Food&Drink
Some ingredients are harder to find than others, Sarah Maddox gives us the 411 on where to buy them.
Although when you first arrive in Istanbul, cooking for yourself is about as far from your mind as the nearest taxi with its horn disconnected, after a couple of months of nothing other than doner kebabs, olives, tomatoes, feta, çorba and ekmek, for the good of your digestive system as well as your taste buds, you may want to start breaking up these Turkish delights with something from home — or just something from anywhere but Turkey.
For those of us who come from cities with a much more diverse multicultural palette than exists in Istanbul, after months away from a pad thai, inevitable cravings for the veritable feast of options available at home will begin before long. But if you don’t want to resort to paying hefty prices at transnational supermarket chains that are probably doing as much good for the world as a Turkish “wet burger” does for your low-fat diet, then here are a few suggestions of places you can find international ingredients to keep those cravings at bay.
Although soy sauce is a regular staple among most supermarket’s stock in Istanbul, and most spices can be found at either the spice bazaar or local markets, other Asian ingredients and seasonings are harder to come by. Fish sauce, oyster sauce, hoisin sauce and sweet chilli are either missing from supermarket shelves or are shockingly expensive. That is until you discover, Istanbul’s Chinatown. Tiny as it may be, heading toward Besiktas from Taksim, just down the hill past the dolmus stand, you know you are on the right track when you see the traditional Chinatown red latern archways that leads to a smattering of Asian restaurants perched on a steep side street. Follow that and you will come across the Cin Market off to the right, that has all these sauces, rice noodles, curry pastes and much much more.
If it is daydreams of curry on a beach in Ko Samui that you are after, then you cannot go past a tiny little grocery shop tucked away in the backstreets of Cihangir. Although it looks as Turkish as they come from the front, and is indeed stocked with every local ingredient imaginable, for a little shop with some mops and soda bottles out the front, inside it is another world. There is an astonishing array of rice noodles, egg noodles, red and green thai curry paste and coconut milk. From Taksim, heading down Siraselviler, past the German hospital to the junction, take a left at Akarsu Sokagi and then head all the way to the end, just before you reach the stairs heading down to the Istanbul Modern foreshore. The shop is perched just to the right of the stairs and when on entering you could be forgiven for wondering why it doesn’t topple down them as you discover the owners have not only mastered the art of tetris, they may very well have created it, with stock towering over you all the way up to the roof. If the kitchen sink is not in there too already, I am sure it will be soon.
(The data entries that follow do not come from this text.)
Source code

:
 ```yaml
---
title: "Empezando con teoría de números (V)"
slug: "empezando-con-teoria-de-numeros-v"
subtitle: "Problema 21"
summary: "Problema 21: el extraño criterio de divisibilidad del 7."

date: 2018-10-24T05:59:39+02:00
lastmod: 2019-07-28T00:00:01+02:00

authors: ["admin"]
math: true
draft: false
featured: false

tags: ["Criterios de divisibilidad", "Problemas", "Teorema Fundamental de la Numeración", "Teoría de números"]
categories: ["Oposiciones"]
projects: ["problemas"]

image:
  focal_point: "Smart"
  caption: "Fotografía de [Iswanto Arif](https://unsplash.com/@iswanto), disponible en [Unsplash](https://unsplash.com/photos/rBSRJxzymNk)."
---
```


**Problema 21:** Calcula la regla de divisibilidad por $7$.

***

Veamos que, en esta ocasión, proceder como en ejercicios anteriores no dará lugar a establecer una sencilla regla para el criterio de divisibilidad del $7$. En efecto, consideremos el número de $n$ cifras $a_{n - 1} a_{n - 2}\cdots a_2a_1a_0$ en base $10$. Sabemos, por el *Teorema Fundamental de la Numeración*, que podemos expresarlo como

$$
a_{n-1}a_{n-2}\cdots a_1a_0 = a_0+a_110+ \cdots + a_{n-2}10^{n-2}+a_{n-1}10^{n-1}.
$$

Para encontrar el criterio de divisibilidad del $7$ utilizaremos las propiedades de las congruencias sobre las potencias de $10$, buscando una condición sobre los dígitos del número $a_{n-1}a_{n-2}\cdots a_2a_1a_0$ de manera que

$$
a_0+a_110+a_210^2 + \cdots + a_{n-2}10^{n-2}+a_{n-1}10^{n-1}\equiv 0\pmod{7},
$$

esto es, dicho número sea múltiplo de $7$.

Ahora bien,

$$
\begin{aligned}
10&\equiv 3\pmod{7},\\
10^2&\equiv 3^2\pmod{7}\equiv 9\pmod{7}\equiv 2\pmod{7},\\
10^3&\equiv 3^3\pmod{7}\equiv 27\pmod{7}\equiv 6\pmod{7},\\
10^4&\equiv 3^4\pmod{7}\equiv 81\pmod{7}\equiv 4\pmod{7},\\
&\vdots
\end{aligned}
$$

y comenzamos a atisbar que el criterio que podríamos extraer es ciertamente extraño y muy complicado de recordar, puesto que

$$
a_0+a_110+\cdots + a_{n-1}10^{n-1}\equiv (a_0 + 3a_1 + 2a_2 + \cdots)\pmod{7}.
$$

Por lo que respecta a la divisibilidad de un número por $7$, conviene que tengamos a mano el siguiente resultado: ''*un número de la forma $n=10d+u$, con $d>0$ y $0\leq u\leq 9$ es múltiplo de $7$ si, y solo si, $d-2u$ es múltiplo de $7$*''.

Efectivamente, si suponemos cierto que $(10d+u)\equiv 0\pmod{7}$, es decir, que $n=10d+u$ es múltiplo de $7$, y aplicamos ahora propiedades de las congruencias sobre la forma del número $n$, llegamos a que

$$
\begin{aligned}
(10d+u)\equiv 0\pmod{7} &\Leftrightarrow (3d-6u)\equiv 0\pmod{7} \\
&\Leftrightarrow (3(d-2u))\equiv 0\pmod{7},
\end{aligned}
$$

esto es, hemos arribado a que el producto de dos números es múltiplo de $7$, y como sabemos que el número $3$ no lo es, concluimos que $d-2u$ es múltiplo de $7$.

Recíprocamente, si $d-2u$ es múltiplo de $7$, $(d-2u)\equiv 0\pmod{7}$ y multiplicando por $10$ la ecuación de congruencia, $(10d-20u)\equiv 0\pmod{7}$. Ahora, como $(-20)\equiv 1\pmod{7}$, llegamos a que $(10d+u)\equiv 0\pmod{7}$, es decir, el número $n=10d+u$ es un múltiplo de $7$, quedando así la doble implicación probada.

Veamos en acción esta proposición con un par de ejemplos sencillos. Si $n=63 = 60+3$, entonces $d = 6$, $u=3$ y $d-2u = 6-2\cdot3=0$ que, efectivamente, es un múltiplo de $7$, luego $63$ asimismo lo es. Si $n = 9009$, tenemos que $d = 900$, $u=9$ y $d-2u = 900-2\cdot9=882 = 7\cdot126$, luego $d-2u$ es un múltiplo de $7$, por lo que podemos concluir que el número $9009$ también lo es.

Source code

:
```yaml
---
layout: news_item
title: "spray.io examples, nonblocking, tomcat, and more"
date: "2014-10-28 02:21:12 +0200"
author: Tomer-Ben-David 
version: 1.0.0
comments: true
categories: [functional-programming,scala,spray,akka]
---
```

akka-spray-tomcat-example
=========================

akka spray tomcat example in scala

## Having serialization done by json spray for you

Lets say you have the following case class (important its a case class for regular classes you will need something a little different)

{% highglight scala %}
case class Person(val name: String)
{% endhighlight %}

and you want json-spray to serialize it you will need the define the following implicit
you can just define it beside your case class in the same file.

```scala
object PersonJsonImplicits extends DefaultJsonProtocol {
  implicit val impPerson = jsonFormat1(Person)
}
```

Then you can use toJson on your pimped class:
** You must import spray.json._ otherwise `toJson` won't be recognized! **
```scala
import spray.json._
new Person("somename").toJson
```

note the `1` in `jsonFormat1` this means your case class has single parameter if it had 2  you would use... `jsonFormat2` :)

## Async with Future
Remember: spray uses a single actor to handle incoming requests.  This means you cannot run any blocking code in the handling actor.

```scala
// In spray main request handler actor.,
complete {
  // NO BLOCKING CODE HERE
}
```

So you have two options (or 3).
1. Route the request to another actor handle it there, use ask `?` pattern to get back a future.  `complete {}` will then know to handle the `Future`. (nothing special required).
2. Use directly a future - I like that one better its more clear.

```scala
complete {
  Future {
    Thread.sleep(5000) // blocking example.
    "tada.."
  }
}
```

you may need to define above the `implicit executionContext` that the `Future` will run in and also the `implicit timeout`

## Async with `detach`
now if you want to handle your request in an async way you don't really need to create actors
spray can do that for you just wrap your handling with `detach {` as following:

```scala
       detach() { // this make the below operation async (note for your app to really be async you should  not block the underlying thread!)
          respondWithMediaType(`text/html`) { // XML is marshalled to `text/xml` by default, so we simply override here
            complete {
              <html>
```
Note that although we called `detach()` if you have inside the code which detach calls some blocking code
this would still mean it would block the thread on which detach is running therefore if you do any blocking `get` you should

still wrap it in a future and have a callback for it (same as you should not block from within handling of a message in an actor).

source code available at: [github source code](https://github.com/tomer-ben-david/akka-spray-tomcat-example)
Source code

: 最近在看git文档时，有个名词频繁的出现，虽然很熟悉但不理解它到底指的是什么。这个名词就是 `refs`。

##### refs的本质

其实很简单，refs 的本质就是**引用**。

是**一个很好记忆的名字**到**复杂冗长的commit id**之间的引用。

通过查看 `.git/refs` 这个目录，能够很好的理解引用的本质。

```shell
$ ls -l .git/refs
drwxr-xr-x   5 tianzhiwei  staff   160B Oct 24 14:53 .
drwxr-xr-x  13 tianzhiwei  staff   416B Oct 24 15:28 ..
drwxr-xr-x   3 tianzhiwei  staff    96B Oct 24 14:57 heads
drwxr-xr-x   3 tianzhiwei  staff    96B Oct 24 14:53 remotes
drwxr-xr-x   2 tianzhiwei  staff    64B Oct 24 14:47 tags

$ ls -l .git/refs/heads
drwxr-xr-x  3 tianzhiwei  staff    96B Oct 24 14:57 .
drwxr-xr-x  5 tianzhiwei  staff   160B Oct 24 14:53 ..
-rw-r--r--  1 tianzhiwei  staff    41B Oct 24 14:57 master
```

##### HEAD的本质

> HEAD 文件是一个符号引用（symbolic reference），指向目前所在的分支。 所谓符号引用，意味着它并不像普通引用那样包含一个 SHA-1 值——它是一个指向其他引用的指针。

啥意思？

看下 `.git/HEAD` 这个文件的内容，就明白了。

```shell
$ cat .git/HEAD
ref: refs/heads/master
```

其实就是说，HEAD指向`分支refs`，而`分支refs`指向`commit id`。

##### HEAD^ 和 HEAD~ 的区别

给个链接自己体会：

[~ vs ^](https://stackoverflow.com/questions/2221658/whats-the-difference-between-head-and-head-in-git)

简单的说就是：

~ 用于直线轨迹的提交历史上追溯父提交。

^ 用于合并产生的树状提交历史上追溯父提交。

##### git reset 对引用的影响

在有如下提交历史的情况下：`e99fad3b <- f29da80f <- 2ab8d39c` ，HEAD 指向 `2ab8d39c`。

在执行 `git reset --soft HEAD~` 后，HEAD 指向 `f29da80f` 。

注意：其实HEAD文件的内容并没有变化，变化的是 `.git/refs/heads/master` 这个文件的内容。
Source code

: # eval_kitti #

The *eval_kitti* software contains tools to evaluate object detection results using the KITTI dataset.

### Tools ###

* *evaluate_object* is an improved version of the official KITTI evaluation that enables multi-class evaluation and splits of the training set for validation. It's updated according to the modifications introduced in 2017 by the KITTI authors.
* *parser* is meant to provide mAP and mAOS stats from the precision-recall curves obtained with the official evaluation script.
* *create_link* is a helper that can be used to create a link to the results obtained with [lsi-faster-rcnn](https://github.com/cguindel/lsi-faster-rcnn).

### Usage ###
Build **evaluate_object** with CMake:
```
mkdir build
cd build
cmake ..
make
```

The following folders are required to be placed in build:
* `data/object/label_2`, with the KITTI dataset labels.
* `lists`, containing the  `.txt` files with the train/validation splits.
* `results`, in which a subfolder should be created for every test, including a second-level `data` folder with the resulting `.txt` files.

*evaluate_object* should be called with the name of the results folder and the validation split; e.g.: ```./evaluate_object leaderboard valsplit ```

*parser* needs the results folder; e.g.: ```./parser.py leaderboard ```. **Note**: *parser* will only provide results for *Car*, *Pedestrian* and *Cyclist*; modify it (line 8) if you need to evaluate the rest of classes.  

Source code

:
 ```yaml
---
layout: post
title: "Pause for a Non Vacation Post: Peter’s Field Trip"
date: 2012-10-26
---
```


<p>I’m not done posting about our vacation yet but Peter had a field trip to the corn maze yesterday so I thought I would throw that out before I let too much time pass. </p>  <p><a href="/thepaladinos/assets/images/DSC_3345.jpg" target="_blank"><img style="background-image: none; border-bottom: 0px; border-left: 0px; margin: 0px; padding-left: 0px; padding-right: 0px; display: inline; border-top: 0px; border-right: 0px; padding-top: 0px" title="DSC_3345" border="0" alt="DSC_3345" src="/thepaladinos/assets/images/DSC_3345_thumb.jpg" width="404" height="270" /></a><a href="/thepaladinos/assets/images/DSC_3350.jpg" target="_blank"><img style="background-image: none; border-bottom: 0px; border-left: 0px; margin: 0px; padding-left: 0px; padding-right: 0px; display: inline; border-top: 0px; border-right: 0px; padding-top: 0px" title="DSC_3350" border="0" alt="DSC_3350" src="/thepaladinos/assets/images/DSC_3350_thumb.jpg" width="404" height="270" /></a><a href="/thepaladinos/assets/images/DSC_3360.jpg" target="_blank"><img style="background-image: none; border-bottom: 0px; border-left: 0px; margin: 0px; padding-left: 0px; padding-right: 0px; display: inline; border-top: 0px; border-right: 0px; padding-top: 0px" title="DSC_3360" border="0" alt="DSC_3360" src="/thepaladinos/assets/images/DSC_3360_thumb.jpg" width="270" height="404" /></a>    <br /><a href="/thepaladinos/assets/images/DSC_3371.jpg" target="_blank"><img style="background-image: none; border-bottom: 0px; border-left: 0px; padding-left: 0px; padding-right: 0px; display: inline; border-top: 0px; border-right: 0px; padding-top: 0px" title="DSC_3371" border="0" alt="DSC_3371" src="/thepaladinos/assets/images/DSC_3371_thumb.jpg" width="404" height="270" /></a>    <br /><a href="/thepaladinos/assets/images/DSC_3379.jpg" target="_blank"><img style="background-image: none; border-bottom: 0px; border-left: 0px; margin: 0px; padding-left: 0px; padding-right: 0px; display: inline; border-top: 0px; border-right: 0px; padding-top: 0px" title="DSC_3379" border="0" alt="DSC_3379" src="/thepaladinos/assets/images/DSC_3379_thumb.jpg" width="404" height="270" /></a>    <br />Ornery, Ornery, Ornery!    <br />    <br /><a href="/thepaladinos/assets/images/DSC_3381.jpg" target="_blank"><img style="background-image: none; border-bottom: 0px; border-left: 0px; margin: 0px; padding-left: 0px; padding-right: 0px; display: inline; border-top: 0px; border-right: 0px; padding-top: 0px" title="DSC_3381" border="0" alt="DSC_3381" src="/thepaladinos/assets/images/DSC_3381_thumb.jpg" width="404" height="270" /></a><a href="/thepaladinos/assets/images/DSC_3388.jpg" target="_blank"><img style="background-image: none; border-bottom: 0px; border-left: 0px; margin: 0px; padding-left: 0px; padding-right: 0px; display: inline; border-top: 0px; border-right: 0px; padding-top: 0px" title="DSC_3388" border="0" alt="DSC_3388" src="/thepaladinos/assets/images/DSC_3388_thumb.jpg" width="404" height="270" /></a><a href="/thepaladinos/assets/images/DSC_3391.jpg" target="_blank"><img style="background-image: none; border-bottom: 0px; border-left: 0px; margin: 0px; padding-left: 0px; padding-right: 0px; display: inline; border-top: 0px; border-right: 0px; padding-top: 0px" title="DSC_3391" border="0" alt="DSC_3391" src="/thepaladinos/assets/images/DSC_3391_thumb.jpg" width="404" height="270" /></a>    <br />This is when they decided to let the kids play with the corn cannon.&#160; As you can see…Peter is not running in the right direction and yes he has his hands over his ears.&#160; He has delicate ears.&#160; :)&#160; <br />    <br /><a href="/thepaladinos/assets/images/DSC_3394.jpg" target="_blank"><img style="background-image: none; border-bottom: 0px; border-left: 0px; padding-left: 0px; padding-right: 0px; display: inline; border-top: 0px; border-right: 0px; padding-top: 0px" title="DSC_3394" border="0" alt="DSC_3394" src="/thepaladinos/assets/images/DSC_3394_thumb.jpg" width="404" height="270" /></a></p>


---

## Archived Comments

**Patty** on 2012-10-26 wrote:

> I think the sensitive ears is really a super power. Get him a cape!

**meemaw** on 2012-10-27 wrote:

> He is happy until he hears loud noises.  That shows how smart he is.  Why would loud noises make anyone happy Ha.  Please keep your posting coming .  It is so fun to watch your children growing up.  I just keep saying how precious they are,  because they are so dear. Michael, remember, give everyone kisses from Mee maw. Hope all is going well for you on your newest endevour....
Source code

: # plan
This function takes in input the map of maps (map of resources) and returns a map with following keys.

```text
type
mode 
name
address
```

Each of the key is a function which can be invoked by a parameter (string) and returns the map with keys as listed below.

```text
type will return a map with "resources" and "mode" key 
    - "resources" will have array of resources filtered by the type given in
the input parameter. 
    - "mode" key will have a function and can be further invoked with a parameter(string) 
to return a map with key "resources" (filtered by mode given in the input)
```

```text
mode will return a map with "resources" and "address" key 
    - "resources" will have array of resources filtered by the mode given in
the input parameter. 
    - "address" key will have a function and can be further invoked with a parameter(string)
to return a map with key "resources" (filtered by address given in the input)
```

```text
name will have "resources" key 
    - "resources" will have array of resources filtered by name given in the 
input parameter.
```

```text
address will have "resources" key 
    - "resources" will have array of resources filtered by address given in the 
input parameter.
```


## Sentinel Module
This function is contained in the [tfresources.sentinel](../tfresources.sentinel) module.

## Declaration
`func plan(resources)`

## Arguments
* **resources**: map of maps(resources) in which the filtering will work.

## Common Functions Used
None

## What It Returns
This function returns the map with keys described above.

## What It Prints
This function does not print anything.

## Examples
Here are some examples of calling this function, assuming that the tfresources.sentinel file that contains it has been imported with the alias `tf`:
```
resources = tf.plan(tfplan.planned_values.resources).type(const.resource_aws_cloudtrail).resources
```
This little shop is also home to some European delicacies, from Italy — parmesan cheese both freshly grated and in big unadulterated chunks, tomato and avocado salsas and jalapenos from Spain, and from France — dijon mustard, french cream, smoked salmon and capers and while not cheap compared to local food prices, it is much cheaper than you see in the French multinational down the road. Unfortunately for us Australians, no vegemite. Yet.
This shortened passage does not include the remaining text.